What the exercise asks:
Only the lines in the entries below from the line with "#### 3.1 Test Landing Page" to the line with "#### Memulai Proyek", both included, belong in the answer, transcribed exactly and without pictures.

Exercise data:
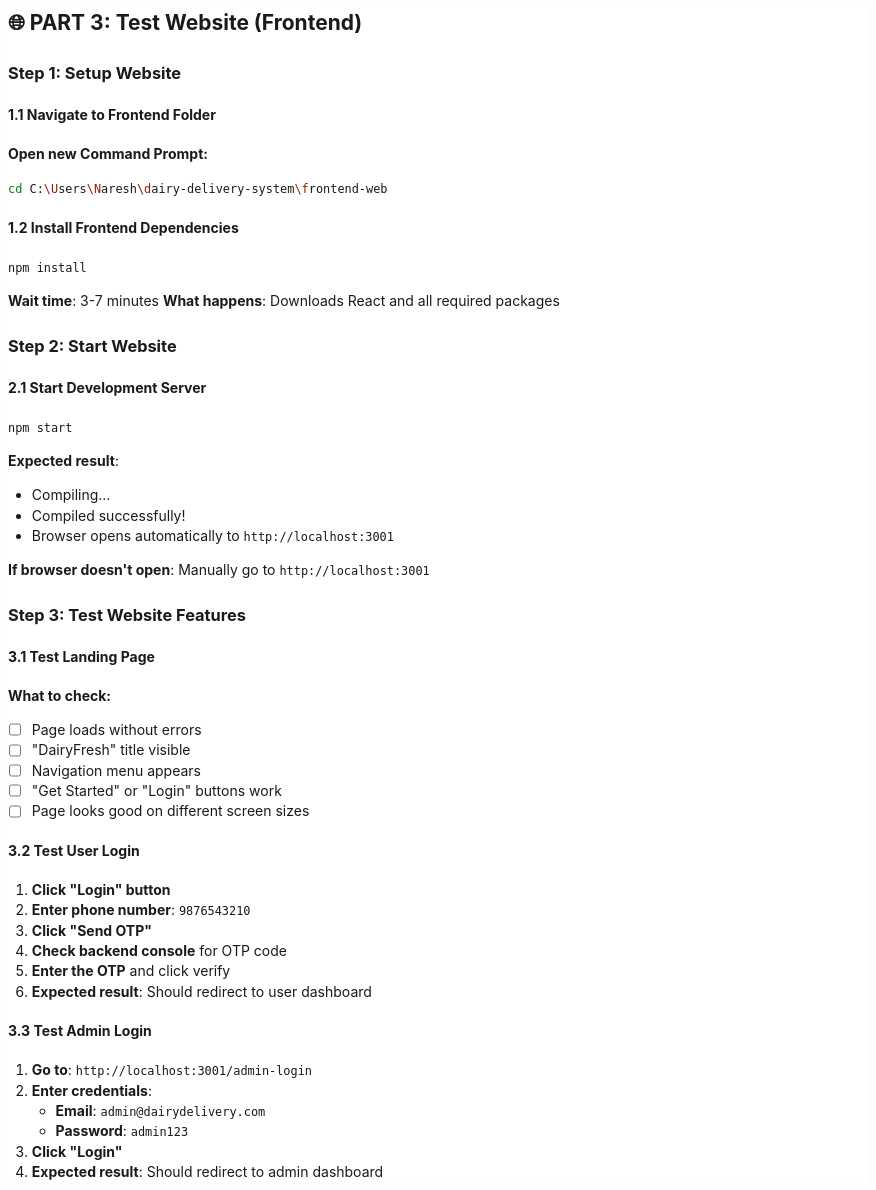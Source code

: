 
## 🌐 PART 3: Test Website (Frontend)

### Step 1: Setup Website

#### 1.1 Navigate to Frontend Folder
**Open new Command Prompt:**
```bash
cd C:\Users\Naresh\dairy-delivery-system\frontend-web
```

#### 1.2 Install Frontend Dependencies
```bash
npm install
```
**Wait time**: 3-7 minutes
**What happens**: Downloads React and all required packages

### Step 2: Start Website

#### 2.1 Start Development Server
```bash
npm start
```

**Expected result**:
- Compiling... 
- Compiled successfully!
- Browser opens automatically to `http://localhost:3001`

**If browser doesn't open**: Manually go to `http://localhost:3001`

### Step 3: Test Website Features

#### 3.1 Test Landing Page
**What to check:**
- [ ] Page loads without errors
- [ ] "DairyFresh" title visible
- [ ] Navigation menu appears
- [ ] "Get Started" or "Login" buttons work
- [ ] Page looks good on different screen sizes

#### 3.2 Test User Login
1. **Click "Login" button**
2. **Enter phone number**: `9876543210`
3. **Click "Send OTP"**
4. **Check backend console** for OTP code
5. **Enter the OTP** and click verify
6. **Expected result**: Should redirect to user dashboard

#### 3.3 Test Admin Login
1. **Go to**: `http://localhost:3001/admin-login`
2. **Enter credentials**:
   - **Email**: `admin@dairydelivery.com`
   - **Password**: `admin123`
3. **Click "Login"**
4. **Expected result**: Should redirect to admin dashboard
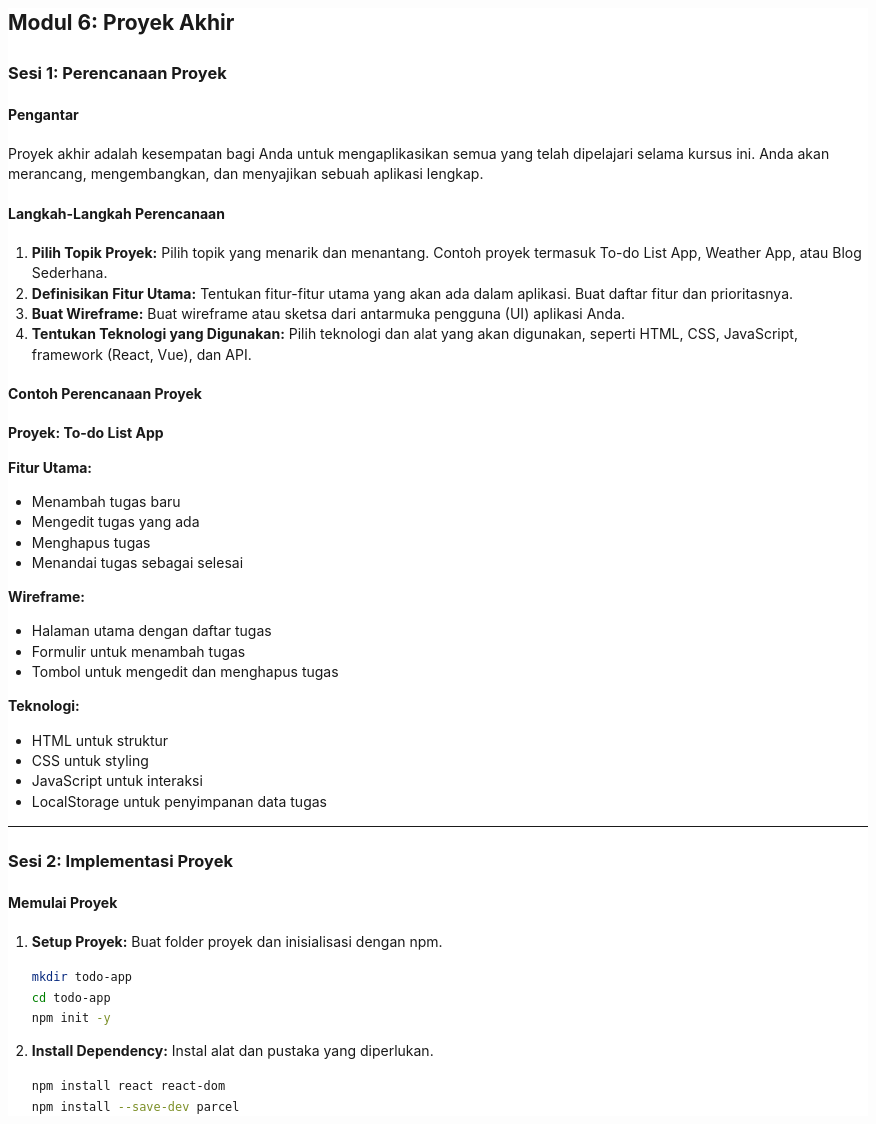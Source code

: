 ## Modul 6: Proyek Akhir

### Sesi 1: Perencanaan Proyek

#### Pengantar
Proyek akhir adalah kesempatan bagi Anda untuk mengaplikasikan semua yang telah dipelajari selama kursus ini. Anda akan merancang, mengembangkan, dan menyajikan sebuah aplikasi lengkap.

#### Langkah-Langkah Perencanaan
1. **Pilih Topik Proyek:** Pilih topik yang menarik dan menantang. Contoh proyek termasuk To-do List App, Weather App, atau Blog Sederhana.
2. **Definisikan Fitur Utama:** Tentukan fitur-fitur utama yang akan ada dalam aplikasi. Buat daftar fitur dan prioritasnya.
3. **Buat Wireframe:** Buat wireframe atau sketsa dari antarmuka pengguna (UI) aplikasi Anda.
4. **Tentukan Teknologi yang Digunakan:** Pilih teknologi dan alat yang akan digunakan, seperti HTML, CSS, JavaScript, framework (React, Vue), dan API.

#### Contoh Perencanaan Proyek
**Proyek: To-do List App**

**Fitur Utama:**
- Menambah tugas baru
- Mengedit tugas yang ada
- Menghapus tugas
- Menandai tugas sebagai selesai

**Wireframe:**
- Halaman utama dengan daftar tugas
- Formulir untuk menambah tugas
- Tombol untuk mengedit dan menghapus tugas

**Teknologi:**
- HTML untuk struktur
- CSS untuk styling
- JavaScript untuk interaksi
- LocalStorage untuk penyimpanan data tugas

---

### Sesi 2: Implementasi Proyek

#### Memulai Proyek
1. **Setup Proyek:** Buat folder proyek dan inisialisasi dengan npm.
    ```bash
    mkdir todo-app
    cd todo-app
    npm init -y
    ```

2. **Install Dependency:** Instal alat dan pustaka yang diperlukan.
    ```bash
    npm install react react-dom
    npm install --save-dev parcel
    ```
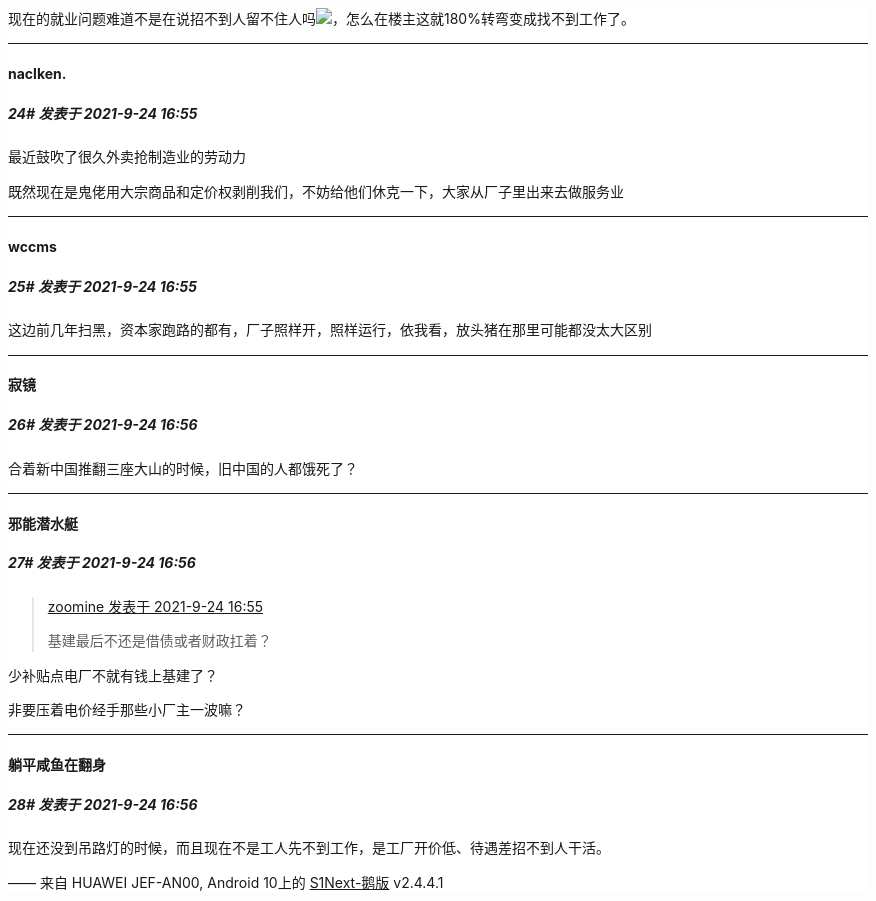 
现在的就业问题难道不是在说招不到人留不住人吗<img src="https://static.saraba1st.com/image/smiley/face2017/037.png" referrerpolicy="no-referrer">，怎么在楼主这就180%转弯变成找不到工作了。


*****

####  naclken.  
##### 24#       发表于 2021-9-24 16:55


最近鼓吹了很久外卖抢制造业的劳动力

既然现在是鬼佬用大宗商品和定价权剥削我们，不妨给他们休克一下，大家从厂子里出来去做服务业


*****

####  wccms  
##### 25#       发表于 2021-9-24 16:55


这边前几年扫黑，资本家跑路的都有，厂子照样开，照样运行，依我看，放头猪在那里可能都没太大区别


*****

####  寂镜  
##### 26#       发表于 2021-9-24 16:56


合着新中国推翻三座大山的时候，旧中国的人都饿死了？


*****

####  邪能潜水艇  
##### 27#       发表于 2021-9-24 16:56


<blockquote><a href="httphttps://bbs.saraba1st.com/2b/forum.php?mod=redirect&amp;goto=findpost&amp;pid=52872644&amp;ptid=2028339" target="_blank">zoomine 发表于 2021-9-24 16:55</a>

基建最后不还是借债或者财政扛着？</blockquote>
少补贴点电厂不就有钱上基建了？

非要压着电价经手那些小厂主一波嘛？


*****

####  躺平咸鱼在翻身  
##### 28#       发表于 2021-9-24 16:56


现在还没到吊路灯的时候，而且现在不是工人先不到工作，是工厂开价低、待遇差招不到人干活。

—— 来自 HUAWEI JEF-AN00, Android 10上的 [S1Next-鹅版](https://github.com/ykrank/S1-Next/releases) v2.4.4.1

Exercise output:
#### 3.1 Test Landing Page
**What to check:**
- [ ] Page loads without errors
- [ ] "DairyFresh" title visible
- [ ] Navigation menu appears
- [ ] "Get Started" or "Login" buttons work
- [ ] Page looks good on different screen sizes

#### 3.2 Test User Login
1. **Click "Login" button**
2. **Enter phone number**: `9876543210`
3. **Click "Send OTP"**
4. **Check backend console** for OTP code
5. **Enter the OTP** and click verify
6. **Expected result**: Should redirect to user dashboard

#### 3.3 Test Admin Login
1. **Go to**: `http://localhost:3001/admin-login`
2. **Enter credentials**:
   - **Email**: `admin@dairydelivery.com`
   - **Password**: `admin123`
3. **Click "Login"**
4. **Expected result**: Should redirect to admin dashboard
Source code

: ## Modul 6: Proyek Akhir

### Sesi 1: Perencanaan Proyek

#### Pengantar
Proyek akhir adalah kesempatan bagi Anda untuk mengaplikasikan semua yang telah dipelajari selama kursus ini. Anda akan merancang, mengembangkan, dan menyajikan sebuah aplikasi lengkap.

#### Langkah-Langkah Perencanaan
1. **Pilih Topik Proyek:** Pilih topik yang menarik dan menantang. Contoh proyek termasuk To-do List App, Weather App, atau Blog Sederhana.
2. **Definisikan Fitur Utama:** Tentukan fitur-fitur utama yang akan ada dalam aplikasi. Buat daftar fitur dan prioritasnya.
3. **Buat Wireframe:** Buat wireframe atau sketsa dari antarmuka pengguna (UI) aplikasi Anda.
4. **Tentukan Teknologi yang Digunakan:** Pilih teknologi dan alat yang akan digunakan, seperti HTML, CSS, JavaScript, framework (React, Vue), dan API.

#### Contoh Perencanaan Proyek
**Proyek: To-do List App**

**Fitur Utama:**
- Menambah tugas baru
- Mengedit tugas yang ada
- Menghapus tugas
- Menandai tugas sebagai selesai

**Wireframe:**
- Halaman utama dengan daftar tugas
- Formulir untuk menambah tugas
- Tombol untuk mengedit dan menghapus tugas

**Teknologi:**
- HTML untuk struktur
- CSS untuk styling
- JavaScript untuk interaksi
- LocalStorage untuk penyimpanan data tugas

---

### Sesi 2: Implementasi Proyek

#### Memulai Proyek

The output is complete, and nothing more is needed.